Political, Legislative and Economic Interdependence in Ireland

A country’s political factors influence business environment, for instance, by providing stability that enhances investor confidence. Political instability such as civil unrests affect business outcomes adversely since it disrupts business operations, thus deter potential investors from investing in the country. Such a case was for instance evident in Ireland in the period starting from the Anglo-Irish war of 1919-21 to the years following Ireland’s independence in 1948. During this period, the country’s exports and foreign investment declined leading to lower employment levels and subsequently reduced per capita incomes (Hill, 2007, p. 335/GC4). Such effects of political factors were alleviated in subsequent years when the country’s political stability ensured development and sustenance of economic policies that attracted foreign investors into the country (Hill, 2007).

The effect of political factors on business outcomes is more evident in a government’s economic policies, environmental commitments and legislation that affect an entity’s strategy. This occurs, for instance, when a change in regime results into a more liberal trading environment within a country or when a country joins a trading block that influences its economic policies and approach to international trade. Such aspects affect the performance of an entity’s operations within the country, thus are critical considerations for potential investors (Keim & Hillman, 2008). In the case of Ireland, such interdependence between political, legal and economic factors in shaping the business environment in the country was evident. For instance, in the period following independence from Britain, Ireland’s protectionist approach to international trade deterred foreign investment thus influencing employment levels and per-capita income in the country (Hill, 2007). Subsequently, a trend towards liberalizing economy beginning in the 1950s, led to enhanced inflows of foreign investment resulting into the country’s industrialization and increase in per-capita income (Hill, 2007). The government by the early 2000s had decreased its direct involvement in the economy, remaining only with few government-owned entities in core industries – e.g. the gas and airline industry (Hill, 2007). Such trend towards a more liberalized and privatized economy led to a constant growth in the country’s GDP, exemplified by an annual growth rate of 9.9 percent recorded from 1996-2000 (Hill, 2007, p. 355/GC-5). Other economic policies that favoured foreign investment included grants and concessions made to firms that invested in the country’s remote areas (Hill, 2007).

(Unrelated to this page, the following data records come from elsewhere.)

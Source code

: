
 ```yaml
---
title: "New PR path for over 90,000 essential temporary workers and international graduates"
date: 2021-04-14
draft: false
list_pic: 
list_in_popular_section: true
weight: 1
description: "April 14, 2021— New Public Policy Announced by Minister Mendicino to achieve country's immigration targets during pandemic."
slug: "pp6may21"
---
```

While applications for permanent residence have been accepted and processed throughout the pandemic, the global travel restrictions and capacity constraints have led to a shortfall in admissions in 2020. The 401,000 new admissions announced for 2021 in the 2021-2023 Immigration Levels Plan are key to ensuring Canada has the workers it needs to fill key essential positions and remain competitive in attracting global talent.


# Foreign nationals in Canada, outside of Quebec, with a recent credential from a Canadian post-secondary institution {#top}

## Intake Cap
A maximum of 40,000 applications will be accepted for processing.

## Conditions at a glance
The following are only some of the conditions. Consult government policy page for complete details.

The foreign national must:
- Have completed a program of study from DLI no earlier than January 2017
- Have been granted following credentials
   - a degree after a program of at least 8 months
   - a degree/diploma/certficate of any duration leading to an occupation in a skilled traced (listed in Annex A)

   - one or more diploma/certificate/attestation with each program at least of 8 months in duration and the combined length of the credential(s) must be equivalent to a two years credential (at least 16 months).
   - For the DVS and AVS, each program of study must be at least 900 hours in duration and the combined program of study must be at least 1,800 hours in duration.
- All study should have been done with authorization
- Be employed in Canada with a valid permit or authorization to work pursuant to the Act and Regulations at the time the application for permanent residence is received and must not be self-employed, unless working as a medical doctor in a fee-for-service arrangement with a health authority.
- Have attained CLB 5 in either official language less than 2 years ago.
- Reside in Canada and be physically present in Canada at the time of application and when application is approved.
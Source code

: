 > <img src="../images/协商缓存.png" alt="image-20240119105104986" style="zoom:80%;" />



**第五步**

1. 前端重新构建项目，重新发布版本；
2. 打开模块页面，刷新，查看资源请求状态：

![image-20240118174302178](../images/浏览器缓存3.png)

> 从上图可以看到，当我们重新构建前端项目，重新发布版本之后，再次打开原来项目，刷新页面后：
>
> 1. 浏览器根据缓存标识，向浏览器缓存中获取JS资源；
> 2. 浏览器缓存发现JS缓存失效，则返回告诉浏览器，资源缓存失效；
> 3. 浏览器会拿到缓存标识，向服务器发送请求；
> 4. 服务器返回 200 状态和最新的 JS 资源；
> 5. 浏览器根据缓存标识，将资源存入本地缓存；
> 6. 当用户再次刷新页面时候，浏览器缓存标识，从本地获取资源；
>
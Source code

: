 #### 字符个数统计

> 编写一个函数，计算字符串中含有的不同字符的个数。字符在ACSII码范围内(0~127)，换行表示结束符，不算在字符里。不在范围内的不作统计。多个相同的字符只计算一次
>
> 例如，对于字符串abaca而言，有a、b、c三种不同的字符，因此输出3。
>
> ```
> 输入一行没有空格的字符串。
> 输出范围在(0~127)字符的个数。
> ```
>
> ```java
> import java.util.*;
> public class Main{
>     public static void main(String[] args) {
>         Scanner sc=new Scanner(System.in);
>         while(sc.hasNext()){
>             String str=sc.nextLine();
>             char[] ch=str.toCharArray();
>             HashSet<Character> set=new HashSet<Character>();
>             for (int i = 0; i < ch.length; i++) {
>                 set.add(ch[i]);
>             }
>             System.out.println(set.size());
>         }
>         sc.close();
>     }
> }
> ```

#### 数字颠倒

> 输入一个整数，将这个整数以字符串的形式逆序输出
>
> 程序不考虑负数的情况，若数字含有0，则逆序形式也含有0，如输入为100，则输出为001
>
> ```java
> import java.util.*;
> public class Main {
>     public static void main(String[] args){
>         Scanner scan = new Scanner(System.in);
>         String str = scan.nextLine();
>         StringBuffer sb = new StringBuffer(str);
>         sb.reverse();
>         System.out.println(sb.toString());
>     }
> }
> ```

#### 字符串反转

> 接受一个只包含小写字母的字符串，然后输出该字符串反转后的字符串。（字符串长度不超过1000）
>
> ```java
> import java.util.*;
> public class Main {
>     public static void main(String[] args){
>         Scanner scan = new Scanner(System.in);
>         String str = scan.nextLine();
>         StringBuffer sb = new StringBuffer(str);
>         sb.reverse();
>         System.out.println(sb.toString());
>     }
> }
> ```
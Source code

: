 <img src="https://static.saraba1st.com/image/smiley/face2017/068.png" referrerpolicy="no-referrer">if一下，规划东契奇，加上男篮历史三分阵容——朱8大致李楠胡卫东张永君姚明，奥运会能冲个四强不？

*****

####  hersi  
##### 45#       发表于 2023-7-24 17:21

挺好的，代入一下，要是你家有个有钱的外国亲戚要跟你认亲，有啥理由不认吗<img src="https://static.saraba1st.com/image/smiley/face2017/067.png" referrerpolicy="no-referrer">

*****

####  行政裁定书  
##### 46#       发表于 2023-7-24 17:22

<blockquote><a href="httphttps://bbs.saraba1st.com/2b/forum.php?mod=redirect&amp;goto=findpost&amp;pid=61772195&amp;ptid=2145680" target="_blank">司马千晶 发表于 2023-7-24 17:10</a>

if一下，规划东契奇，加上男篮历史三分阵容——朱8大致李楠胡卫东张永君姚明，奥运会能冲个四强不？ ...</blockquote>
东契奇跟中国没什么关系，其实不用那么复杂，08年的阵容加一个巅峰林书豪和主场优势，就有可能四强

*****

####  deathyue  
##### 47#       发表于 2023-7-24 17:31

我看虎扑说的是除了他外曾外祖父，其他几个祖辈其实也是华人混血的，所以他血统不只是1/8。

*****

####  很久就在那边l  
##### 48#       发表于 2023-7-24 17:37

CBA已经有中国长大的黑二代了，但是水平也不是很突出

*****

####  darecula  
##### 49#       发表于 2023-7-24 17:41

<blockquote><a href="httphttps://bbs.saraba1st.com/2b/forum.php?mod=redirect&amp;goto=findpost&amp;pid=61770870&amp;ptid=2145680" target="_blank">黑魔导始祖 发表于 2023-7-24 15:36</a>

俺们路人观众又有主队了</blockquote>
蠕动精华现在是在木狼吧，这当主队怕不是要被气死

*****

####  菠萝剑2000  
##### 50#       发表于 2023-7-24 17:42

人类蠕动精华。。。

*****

Ireland’s accession to the European Union had positive and negative effects on the country’s business environment. Although evidence remains equivocal on whether joining the European Union (EU) was the reason behind reduced trade between the UK and Ireland (e.g. Glick & Rose, 2002; Thom & Walsh 2002), such action provided Ireland with an opportunity to diversify the market for its exports (Hill, 2007). Accordingly, EU members such as Germany and France became significant trading partners for Ireland, although the UK and the U. S. remained the largest trading partners for Ireland by 2004 (Hill, 2007). Secondly, the strength of the Euro, the trading currency in EU, during the period of Ireland’s economic growth, helped the country to make savings in imports while enhancing earnings on exports to non-EU members (Hill, 2007). On the negative aspects, regulation imposed on joining the EU such as a requirement for a standardized corporation tax charged to foreign investors, despite Ireland’s prior approach of providing lower taxes as an incentive, reduced its attractiveness to foreign direct investment (Hill, 2007). Additionally, by setting uniform interest rates for members of the EU in an attempt to spur growth in countries such as Germany, the European Central Bank limited Irish government’s capability to deal with an inflation that was higher than that of other members (Hill, 2007). Such incapability could lead to social tension (for instance, as prices of common goods increase) thus precipitating a political crisis that affects business environment adversely.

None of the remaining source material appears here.